• _Provided material_

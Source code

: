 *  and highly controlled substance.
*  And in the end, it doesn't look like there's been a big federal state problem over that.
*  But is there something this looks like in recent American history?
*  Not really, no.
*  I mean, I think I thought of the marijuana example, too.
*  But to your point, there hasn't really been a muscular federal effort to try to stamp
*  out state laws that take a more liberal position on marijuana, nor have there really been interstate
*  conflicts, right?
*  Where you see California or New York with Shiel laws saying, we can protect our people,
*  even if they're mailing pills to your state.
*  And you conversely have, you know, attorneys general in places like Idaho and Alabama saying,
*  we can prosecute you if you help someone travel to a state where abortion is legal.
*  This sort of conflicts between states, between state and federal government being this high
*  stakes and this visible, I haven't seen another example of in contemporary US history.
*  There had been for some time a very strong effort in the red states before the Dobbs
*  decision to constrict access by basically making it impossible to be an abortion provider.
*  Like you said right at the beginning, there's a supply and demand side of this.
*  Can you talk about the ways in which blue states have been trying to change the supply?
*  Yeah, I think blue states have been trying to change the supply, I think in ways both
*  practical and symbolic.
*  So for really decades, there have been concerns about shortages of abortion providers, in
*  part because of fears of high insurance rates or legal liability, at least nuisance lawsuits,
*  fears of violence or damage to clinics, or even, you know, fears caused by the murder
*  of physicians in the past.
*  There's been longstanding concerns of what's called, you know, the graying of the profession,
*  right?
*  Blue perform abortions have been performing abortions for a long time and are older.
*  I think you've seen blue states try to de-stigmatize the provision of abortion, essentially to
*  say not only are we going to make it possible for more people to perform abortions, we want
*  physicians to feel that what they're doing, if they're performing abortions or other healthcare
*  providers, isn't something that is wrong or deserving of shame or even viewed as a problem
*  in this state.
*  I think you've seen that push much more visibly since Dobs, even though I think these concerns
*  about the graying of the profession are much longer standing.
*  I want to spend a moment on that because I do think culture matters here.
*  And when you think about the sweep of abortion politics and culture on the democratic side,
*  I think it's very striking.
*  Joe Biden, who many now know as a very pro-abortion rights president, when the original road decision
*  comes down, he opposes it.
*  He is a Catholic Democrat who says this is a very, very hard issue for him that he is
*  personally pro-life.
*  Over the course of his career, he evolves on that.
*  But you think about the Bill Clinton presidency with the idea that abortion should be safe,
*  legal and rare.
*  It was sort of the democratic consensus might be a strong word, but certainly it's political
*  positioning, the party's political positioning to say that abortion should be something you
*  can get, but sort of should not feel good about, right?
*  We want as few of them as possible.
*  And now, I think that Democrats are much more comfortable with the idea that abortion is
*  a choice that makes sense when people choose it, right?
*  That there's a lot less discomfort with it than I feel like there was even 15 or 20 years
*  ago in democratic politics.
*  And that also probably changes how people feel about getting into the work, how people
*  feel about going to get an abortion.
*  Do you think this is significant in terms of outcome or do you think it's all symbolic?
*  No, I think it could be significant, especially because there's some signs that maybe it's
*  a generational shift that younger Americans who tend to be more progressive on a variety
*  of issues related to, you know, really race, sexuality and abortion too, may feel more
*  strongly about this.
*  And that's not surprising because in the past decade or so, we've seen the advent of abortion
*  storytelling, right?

• _Task to carry out_
Copy every line of the data that holds the string "marijuana".

• _Written reply_
*  I mean, I think I thought of the marijuana example, too.
*  out state laws that take a more liberal position on marijuana, nor have there really been interstate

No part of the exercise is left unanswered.